Наибольший кайф он получал, когда обнаруживал, что его предали, обманули, что по отношению к нему была допущена несправедливость, тогда, проглотив первый ком слез и обиды, он восставал, его охватывал гнев, ярость, бешенство, коктейль сильных чувств ударял ему в голову, как наркотик, он ходил как пьяный… как!., его оклеветали!., он-де подсматривает за девочками в дырочку в душевой комнате!.. (Частично это было правдой, только за нашими девочками он не подглядывал, он всегда ходил смотреть на старших девочек, а тут ему инкриминировали подглядывание за нашими одноклассницами, которых мы открыто презирали, и он сильно оскорбился.) Я был точно таким же!
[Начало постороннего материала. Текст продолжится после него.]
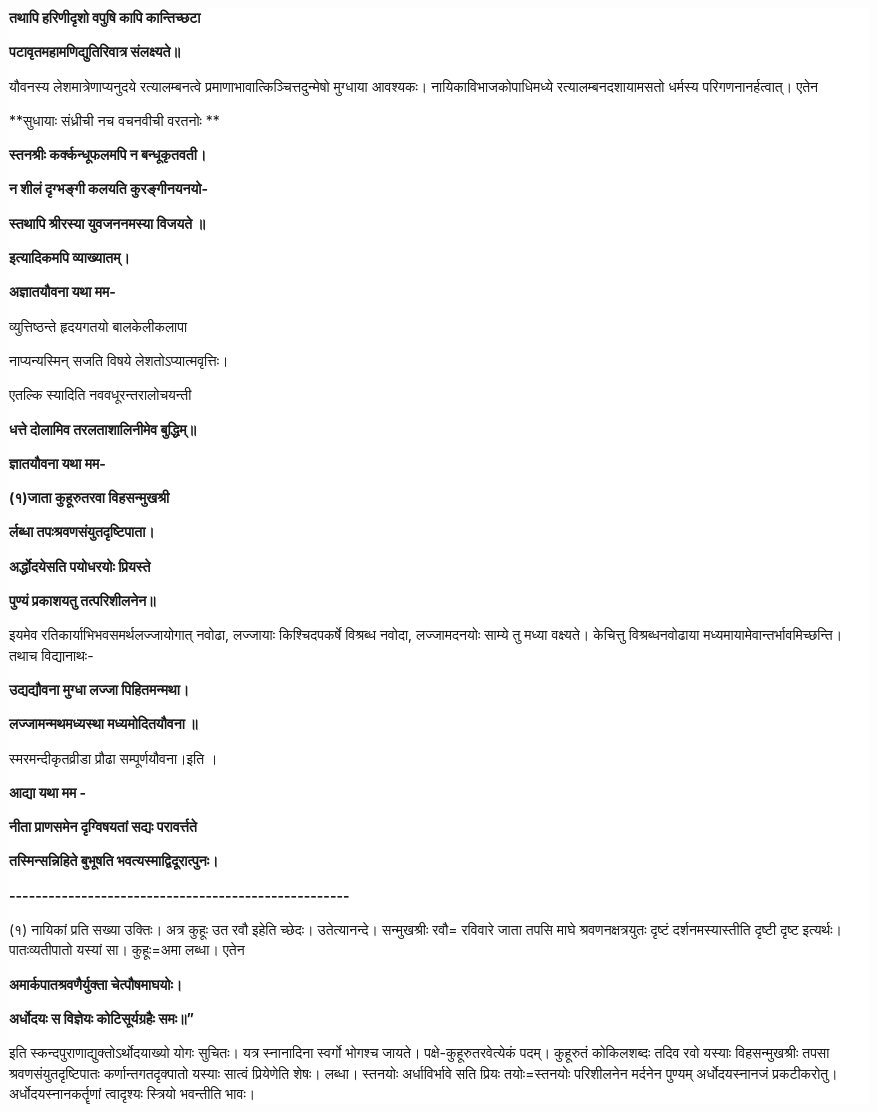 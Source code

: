 **तथापि हरिणीदृशो वपुषि कापि कान्तिच्छटा**

**पटावृतमहामणिद्युतिरिवात्र संलक्ष्यते॥**

यौवनस्य लेशमात्रेणाप्यनुदये रत्यालम्बनत्वे प्रमाणाभावात्किञ्चित्तदुन्मेषो मुग्धाया आवश्यकः। नायिकाविभाजकोपाधिमध्ये रत्यालम्बनदशायामसतो धर्मस्य परिगणनानर्हत्वात्। एतेन

**सुधायाः संध्रीची नच वचनवीची वरतनोः **

**स्तनश्रीः कर्क्कन्धूफलमपि न बन्धूकृतवती।**

**न शीलं दृग्भङ्गी कलयति कुरङ्गीनयनयो-**

**स्तथापि श्रीरस्या युवजननमस्या विजयते ॥**

**इत्यादिकमपि व्याख्यातम्।**

**अज्ञातयौवना यथा मम-**

व्युत्तिष्ठन्ते हृदयगतयो बालकेलीकलापा

नाप्यन्यस्मिन् सजति विषये लेशतोऽप्यात्मवृत्तिः।

एतल्कि स्यादिति नववधूरन्तरालोचयन्ती

**धत्ते दोलामिव तरलताशालिनीमेव बुद्धिम्॥**

**ज्ञातयौवना यथा मम-**

**(१)जाता कुहूरुतरवा विहसन्मुखश्री**

**र्लब्धा तपःश्रवणसंयुतदृष्टिपाता।**

**अर्द्धोदयेसति पयोधरयोः प्रियस्ते**

**पुण्यं प्रकाशयतु तत्परिशीलनेन॥**

इयमेव रतिकार्याभिभवसमर्थलज्जायोगात् नवोढा, लज्जायाः किश्चिदपकर्षे विश्रब्ध नवोदा, लज्जामदनयोः साम्ये तु मध्या वक्ष्यते। केचित्तु विश्रब्धनवोढाया मध्यमायामेवान्तर्भावमिच्छन्ति। तथाच विद्यानाथः-

**उद्यद्यौवना मुग्धा लज्जा पिहितमन्मथा।**

**लज्जामन्मथमध्यस्था मध्यमोदितयौवना ॥**

स्मरमन्दीकृतव्रीडा प्रौढा सम्पूर्णयौवना।इति ।

**आद्या यथा मम -**

**नीता प्राणसमेन दृग्विषयतां सद्यः परावर्त्तते**

**तस्मिन्सन्निहिते बुभूषति भवत्यस्माद्विदूरात्पुनः।**

**----------------------------------------------------**

(१) नायिकां प्रति सख्या उक्तिः। अत्र कुहूः उत रवौ इहेति च्छेदः। उतेत्यानन्दे। सन्मुखश्रीः रवौ= रविवारे जाता तपसि माघे श्रवणनक्षत्रयुतः दृष्टं दर्शनमस्यास्तीति दृष्टी दृष्ट इत्यर्थः। पातःव्यतीपातो यस्यां सा। कुहूः=अमा लब्धा। एतेन

**अमार्कपातश्रवणैर्युक्ता चेत्पौषमाघयोः।**

**अर्धोदयः स विज्ञेयः कोटिसूर्यग्रहैः समः॥”**

इति स्कन्दपुराणाद्युक्तोऽर्थोदयाख्यो योगः सुचितः। यत्र स्नानादिना स्वर्गो भोगश्च जायते। पक्षे-कुहूरुतरवेत्येकं पदम्। कुहूरुतं कोकिलशब्दः तदिव रवो यस्याः विहसन्मुखश्रीः तपसा श्रवणसंयुतदृष्टिपातः कर्णान्तगतदृक्पातो यस्याः सात्वं प्रियेणेति शेषः। लब्धा। स्तनयोः अर्धाविर्भावे सति प्रियः तयोः=स्तनयोः परिशीलनेन मर्दनेन पुण्यम् अर्धोदयस्नानजं प्रकटीकरोतु। अर्धोदयस्नानकर्तॄणां त्वादृश्यः स्त्रियो भवन्तीति भावः।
Я тоже получал удовольствие, когда меня выставляли идиотом или обманывали, предательство — наивысший наркотик: либо самому кого-нибудь предать и через третьи руки довести до сведения, что я — Иуда, либо найти себе кого-то и сделать невольно Иудой. Скворец, несомненно, в этом преуспел гораздо больше, чем я. Он творил много подлостей, но все эти подлости он выделывал только затем, чтобы получить возмездие, чтобы творимые им злодеяния вернулись ему сторицей, таким образом он «обучал» людишек гадостям, которые испытывал на своей шкуре, и часто бывал удовлетворен: ему сильно доставалось… Каждый раз он убеждался, что достаточно стырить какую-нибудь мелочь или сломать что-нибудь, и на тебя набросятся с палками, толпой будут пинать ногами, как если б ты отравил кого-то… Ему было приятно видеть, что люди всегда готовы творить страшные злодеяния; это его будто бы убеждало в том, что он не хуже других, наоборот: лучше, добрее.
Всю дорогу из Москвы в Таллин не мог уснуть; проваливался в бред и снова выныривал в Питере, шел через Дворцовый мост. В моем бреду было неправдоподобно тихо. Поток машин был неподвижен. Толпа слепилась в чугунный монолит, украшенный сотнями тысяч готических маскаронов. Река ворочалась, как разогретая смола. Огни на мосту сияли, как плазма. Я медленно шел. На этот раз не один: рядом улыбался Скворец. Его глаза загадочно блестели. По сюжету сна, мы двигались в направлении Торгового дома, только что посмотрели «Стрельбу дуплетом» в кинотеатре «Сыпрус». Мы в седьмом классе. В сумках кеды и форма. Зима. Летят снежинки. Мы посасываем клюквенный джем «Космос» из металлических тюбиков. Мы всегда так усердно выдавливали джем, что, вскрыв тюбик, от жадности ранили язык. Мы находили в этом особенный смак: чувствовать, как примешивается кровь, чувствовать, как щиплет рот, и как до оскомины кислый джем дерет горло.